Concha Méndez, nos explica Roberta Previtera, era muy consciente de que el lenguaje cinematográfico tenía que ser autónomo del de la novela o incluso el del teatro, pero a la vez es obvio que sabía que la «manipulación» del público funciona igual, y cómo funciona el embelesamiento o la captación.
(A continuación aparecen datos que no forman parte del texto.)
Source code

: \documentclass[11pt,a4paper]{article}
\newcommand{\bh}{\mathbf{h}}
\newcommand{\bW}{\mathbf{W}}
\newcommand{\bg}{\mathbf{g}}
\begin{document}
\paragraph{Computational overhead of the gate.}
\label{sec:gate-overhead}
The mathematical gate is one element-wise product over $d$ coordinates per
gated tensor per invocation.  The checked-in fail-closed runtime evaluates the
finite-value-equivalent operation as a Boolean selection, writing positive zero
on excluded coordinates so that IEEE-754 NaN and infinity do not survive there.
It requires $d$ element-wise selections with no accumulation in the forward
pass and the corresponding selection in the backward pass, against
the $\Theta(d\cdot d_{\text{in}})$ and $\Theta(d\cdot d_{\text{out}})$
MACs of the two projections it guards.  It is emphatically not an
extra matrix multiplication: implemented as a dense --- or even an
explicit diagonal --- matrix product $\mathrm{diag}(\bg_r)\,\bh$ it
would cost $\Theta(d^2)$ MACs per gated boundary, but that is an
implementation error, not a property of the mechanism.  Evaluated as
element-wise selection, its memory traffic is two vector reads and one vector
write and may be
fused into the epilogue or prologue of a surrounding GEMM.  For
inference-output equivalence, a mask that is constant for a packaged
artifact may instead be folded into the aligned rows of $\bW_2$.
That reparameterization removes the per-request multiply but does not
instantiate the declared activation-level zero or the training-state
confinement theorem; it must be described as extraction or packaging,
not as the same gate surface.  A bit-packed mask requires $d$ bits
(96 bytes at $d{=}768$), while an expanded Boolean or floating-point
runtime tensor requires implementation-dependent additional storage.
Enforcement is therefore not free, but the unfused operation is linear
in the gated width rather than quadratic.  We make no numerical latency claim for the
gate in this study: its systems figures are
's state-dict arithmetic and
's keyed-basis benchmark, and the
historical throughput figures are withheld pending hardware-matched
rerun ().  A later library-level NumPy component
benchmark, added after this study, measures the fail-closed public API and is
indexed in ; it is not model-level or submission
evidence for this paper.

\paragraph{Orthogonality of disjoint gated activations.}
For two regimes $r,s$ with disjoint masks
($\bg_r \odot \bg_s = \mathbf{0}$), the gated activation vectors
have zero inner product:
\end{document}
Planteamiento de situaciones divertidas, desarrollo embrollado pero amable, desenlace feliz, pero más discreto y lánguido que los jolgoriosos follones con que terminaban tres siglos atrás, sobre las tablas, este tipo de invenciones.

La pequeña decepción de no poder leer el guion final ni ver la película queda ambiguamente compensado por el misterio, por la expectación, por la duda de cómo podría ser exactamente… En la versión breve del argumento la cosa termina en el «misterio de la noche» y en la más larga en las «sombras»… y mientras disfrutamos de esta edición, formalmente perfecta, de la Historia de un taxi, es en ese misterio y en esa noche y en esas sombras donde, de momento, sigue esperándonos la resolución final, la luz que lo complete.